> [Activity] Print all the records exactly, please.

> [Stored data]
>>

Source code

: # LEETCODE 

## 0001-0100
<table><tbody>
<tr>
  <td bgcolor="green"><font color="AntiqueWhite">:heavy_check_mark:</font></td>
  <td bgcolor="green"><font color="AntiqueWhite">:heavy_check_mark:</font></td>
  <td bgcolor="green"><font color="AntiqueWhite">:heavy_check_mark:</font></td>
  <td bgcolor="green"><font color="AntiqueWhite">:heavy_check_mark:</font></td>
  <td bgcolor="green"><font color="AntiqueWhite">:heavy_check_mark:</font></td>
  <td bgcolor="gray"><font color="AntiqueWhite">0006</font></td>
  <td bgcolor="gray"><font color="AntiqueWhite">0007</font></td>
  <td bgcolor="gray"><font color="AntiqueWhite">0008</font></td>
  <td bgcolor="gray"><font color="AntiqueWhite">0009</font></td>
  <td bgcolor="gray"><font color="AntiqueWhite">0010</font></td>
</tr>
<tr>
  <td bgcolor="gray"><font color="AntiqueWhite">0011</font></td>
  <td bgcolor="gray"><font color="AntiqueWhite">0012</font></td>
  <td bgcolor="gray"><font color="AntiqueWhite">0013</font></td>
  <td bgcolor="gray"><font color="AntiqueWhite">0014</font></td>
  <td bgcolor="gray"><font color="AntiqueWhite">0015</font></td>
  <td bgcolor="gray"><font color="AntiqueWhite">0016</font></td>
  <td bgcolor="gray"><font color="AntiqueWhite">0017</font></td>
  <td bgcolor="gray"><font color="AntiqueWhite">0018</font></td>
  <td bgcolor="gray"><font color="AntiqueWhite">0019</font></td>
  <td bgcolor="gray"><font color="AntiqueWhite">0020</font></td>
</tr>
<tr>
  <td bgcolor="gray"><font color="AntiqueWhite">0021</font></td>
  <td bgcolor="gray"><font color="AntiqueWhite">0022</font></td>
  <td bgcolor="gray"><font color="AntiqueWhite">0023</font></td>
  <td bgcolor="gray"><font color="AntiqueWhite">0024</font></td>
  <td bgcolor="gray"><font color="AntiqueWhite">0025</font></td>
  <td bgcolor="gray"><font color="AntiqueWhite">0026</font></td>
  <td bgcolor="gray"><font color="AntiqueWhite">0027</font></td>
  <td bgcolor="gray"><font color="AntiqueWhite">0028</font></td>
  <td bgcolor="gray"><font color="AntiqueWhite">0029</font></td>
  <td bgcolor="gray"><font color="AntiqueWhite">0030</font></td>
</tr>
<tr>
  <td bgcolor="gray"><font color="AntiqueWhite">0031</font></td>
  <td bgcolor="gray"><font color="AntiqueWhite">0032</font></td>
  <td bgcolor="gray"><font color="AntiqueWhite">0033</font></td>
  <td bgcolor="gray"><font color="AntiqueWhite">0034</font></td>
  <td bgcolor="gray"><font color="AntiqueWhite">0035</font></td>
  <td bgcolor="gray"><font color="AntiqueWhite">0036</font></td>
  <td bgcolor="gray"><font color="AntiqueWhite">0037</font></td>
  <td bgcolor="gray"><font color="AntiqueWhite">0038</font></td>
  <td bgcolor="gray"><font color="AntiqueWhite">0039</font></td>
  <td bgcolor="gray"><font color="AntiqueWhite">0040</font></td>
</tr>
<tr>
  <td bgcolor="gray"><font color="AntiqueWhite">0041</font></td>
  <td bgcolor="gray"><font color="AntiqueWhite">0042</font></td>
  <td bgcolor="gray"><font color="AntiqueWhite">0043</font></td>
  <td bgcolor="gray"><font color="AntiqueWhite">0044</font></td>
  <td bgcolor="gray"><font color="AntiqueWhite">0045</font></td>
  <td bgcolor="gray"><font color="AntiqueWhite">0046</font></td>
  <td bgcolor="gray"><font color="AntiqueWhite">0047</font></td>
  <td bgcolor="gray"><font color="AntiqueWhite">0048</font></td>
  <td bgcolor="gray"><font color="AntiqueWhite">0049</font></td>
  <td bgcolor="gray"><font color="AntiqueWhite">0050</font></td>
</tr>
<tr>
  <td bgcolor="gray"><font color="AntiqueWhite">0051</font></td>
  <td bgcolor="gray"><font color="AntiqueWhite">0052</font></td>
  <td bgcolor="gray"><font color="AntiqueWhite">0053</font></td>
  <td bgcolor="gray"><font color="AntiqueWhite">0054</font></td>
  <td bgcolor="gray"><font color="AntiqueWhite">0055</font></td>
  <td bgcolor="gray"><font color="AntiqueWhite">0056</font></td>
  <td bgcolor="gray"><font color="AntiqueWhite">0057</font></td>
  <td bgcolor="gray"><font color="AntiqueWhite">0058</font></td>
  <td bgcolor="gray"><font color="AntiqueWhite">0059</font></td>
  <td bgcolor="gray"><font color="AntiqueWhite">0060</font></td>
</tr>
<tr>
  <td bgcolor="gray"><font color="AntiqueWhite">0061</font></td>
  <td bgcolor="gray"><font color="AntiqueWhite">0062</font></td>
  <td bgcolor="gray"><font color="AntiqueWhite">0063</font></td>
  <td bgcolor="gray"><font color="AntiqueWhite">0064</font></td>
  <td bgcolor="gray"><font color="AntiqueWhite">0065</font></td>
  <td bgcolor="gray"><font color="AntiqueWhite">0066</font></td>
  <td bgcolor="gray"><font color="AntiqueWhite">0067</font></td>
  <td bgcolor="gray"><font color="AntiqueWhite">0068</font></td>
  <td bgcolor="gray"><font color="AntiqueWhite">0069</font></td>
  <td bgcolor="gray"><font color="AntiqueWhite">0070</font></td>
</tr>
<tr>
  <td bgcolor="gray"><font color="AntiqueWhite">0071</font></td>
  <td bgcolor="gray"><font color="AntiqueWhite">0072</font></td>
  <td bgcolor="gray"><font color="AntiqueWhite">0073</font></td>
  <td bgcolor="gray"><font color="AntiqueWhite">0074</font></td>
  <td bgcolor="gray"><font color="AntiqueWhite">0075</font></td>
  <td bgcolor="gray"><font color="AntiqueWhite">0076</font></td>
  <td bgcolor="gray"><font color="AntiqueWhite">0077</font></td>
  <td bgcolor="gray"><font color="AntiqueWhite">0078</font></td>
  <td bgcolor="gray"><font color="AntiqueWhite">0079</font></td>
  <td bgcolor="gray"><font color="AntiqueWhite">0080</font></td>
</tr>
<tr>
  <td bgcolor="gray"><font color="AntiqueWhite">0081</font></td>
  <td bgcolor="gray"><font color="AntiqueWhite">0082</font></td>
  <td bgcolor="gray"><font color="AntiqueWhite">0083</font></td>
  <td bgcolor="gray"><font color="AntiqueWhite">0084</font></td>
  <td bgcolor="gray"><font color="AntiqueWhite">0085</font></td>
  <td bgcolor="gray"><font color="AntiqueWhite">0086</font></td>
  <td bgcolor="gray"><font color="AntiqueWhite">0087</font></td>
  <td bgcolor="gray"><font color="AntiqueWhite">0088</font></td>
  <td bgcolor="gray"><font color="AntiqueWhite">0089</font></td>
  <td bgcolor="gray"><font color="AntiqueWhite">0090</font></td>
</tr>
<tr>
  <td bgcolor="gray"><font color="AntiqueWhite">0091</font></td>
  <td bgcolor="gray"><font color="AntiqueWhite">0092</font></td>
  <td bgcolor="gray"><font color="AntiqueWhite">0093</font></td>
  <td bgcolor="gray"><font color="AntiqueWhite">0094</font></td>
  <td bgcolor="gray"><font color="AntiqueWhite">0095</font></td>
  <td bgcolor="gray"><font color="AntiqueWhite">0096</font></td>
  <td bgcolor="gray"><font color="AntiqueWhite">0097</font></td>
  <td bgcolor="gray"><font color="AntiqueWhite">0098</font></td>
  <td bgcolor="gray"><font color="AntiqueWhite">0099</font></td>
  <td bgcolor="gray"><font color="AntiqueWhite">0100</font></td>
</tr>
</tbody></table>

<<

> [Result of this task]
Source code

: # LEETCODE 

## 0001-0100
<table><tbody>
<tr>
  <td bgcolor="green"><font color="AntiqueWhite">:heavy_check_mark:</font></td>
  <td bgcolor="green"><font color="AntiqueWhite">:heavy_check_mark:</font></td>
  <td bgcolor="green"><font color="AntiqueWhite">:heavy_check_mark:</font></td>
  <td bgcolor="green"><font color="AntiqueWhite">:heavy_check_mark:</font></td>
  <td bgcolor="green"><font color="AntiqueWhite">:heavy_check_mark:</font></td>
  <td bgcolor="gray"><font color="AntiqueWhite">0006</font></td>
  <td bgcolor="gray"><font color="AntiqueWhite">0007</font></td>
  <td bgcolor="gray"><font color="AntiqueWhite">0008</font></td>
  <td bgcolor="gray"><font color="AntiqueWhite">0009</font></td>
  <td bgcolor="gray"><font color="AntiqueWhite">0010</font></td>
</tr>
<tr>
  <td bgcolor="gray"><font color="AntiqueWhite">0011</font></td>
  <td bgcolor="gray"><font color="AntiqueWhite">0012</font></td>
  <td bgcolor="gray"><font color="AntiqueWhite">0013</font></td>
  <td bgcolor="gray"><font color="AntiqueWhite">0014</font></td>
  <td bgcolor="gray"><font color="AntiqueWhite">0015</font></td>
  <td bgcolor="gray"><font color="AntiqueWhite">0016</font></td>
  <td bgcolor="gray"><font color="AntiqueWhite">0017</font></td>
  <td bgcolor="gray"><font color="AntiqueWhite">0018</font></td>
  <td bgcolor="gray"><font color="AntiqueWhite">0019</font></td>
  <td bgcolor="gray"><font color="AntiqueWhite">0020</font></td>
</tr>
<tr>
  <td bgcolor="gray"><font color="AntiqueWhite">0021</font></td>
  <td bgcolor="gray"><font color="AntiqueWhite">0022</font></td>
  <td bgcolor="gray"><font color="AntiqueWhite">0023</font></td>
  <td bgcolor="gray"><font color="AntiqueWhite">0024</font></td>
  <td bgcolor="gray"><font color="AntiqueWhite">0025</font></td>
  <td bgcolor="gray"><font color="AntiqueWhite">0026</font></td>
  <td bgcolor="gray"><font color="AntiqueWhite">0027</font></td>
  <td bgcolor="gray"><font color="AntiqueWhite">0028</font></td>
  <td bgcolor="gray"><font color="AntiqueWhite">0029</font></td>
  <td bgcolor="gray"><font color="AntiqueWhite">0030</font></td>
</tr>
<tr>
  <td bgcolor="gray"><font color="AntiqueWhite">0031</font></td>
  <td bgcolor="gray"><font color="AntiqueWhite">0032</font></td>
  <td bgcolor="gray"><font color="AntiqueWhite">0033</font></td>
  <td bgcolor="gray"><font color="AntiqueWhite">0034</font></td>
  <td bgcolor="gray"><font color="AntiqueWhite">0035</font></td>
  <td bgcolor="gray"><font color="AntiqueWhite">0036</font></td>
  <td bgcolor="gray"><font color="AntiqueWhite">0037</font></td>
  <td bgcolor="gray"><font color="AntiqueWhite">0038</font></td>
  <td bgcolor="gray"><font color="AntiqueWhite">0039</font></td>
  <td bgcolor="gray"><font color="AntiqueWhite">0040</font></td>
</tr>
<tr>
  <td bgcolor="gray"><font color="AntiqueWhite">0041</font></td>
  <td bgcolor="gray"><font color="AntiqueWhite">0042</font></td>
  <td bgcolor="gray"><font color="AntiqueWhite">0043</font></td>
  <td bgcolor="gray"><font color="AntiqueWhite">0044</font></td>
  <td bgcolor="gray"><font color="AntiqueWhite">0045</font></td>
  <td bgcolor="gray"><font color="AntiqueWhite">0046</font></td>
  <td bgcolor="gray"><font color="AntiqueWhite">0047</font></td>
  <td bgcolor="gray"><font color="AntiqueWhite">0048</font></td>
  <td bgcolor="gray"><font color="AntiqueWhite">0049</font></td>
  <td bgcolor="gray"><font color="AntiqueWhite">0050</font></td>
</tr>
<tr>
  <td bgcolor="gray"><font color="AntiqueWhite">0051</font></td>
  <td bgcolor="gray"><font color="AntiqueWhite">0052</font></td>
  <td bgcolor="gray"><font color="AntiqueWhite">0053</font></td>
  <td bgcolor="gray"><font color="AntiqueWhite">0054</font></td>
  <td bgcolor="gray"><font color="AntiqueWhite">0055</font></td>
  <td bgcolor="gray"><font color="AntiqueWhite">0056</font></td>
  <td bgcolor="gray"><font color="AntiqueWhite">0057</font></td>
  <td bgcolor="gray"><font color="AntiqueWhite">0058</font></td>
  <td bgcolor="gray"><font color="AntiqueWhite">0059</font></td>
  <td bgcolor="gray"><font color="AntiqueWhite">0060</font></td>
</tr>
<tr>
  <td bgcolor="gray"><font color="AntiqueWhite">0061</font></td>
  <td bgcolor="gray"><font color="AntiqueWhite">0062</font></td>
  <td bgcolor="gray"><font color="AntiqueWhite">0063</font></td>
  <td bgcolor="gray"><font color="AntiqueWhite">0064</font></td>
  <td bgcolor="gray"><font color="AntiqueWhite">0065</font></td>
  <td bgcolor="gray"><font color="AntiqueWhite">0066</font></td>
  <td bgcolor="gray"><font color="AntiqueWhite">0067</font></td>
  <td bgcolor="gray"><font color="AntiqueWhite">0068</font></td>
  <td bgcolor="gray"><font color="AntiqueWhite">0069</font></td>
  <td bgcolor="gray"><font color="AntiqueWhite">0070</font></td>
</tr>
<tr>
  <td bgcolor="gray"><font color="AntiqueWhite">0071</font></td>
  <td bgcolor="gray"><font color="AntiqueWhite">0072</font></td>
  <td bgcolor="gray"><font color="AntiqueWhite">0073</font></td>
  <td bgcolor="gray"><font color="AntiqueWhite">0074</font></td>
  <td bgcolor="gray"><font color="AntiqueWhite">0075</font></td>
  <td bgcolor="gray"><font color="AntiqueWhite">0076</font></td>
  <td bgcolor="gray"><font color="AntiqueWhite">0077</font></td>
  <td bgcolor="gray"><font color="AntiqueWhite">0078</font></td>
  <td bgcolor="gray"><font color="AntiqueWhite">0079</font></td>
  <td bgcolor="gray"><font color="AntiqueWhite">0080</font></td>
</tr>
<tr>
  <td bgcolor="gray"><font color="AntiqueWhite">0081</font></td>
  <td bgcolor="gray"><font color="AntiqueWhite">0082</font></td>
  <td bgcolor="gray"><font color="AntiqueWhite">0083</font></td>
  <td bgcolor="gray"><font color="AntiqueWhite">0084</font></td>
  <td bgcolor="gray"><font color="AntiqueWhite">0085</font></td>
  <td bgcolor="gray"><font color="AntiqueWhite">0086</font></td>
  <td bgcolor="gray"><font color="AntiqueWhite">0087</font></td>
  <td bgcolor="gray"><font color="AntiqueWhite">0088</font></td>
  <td bgcolor="gray"><font color="AntiqueWhite">0089</font></td>
  <td bgcolor="gray"><font color="AntiqueWhite">0090</font></td>
</tr>
<tr>
  <td bgcolor="gray"><font color="AntiqueWhite">0091</font></td>
  <td bgcolor="gray"><font color="AntiqueWhite">0092</font></td>
  <td bgcolor="gray"><font color="AntiqueWhite">0093</font></td>
  <td bgcolor="gray"><font color="AntiqueWhite">0094</font></td>
  <td bgcolor="gray"><font color="AntiqueWhite">0095</font></td>
  <td bgcolor="gray"><font color="AntiqueWhite">0096</font></td>
  <td bgcolor="gray"><font color="AntiqueWhite">0097</font></td>
  <td bgcolor="gray"><font color="AntiqueWhite">0098</font></td>
  <td bgcolor="gray"><font color="AntiqueWhite">0099</font></td>
  <td bgcolor="gray"><font color="AntiqueWhite">0100</font></td>
</tr>
</tbody></table>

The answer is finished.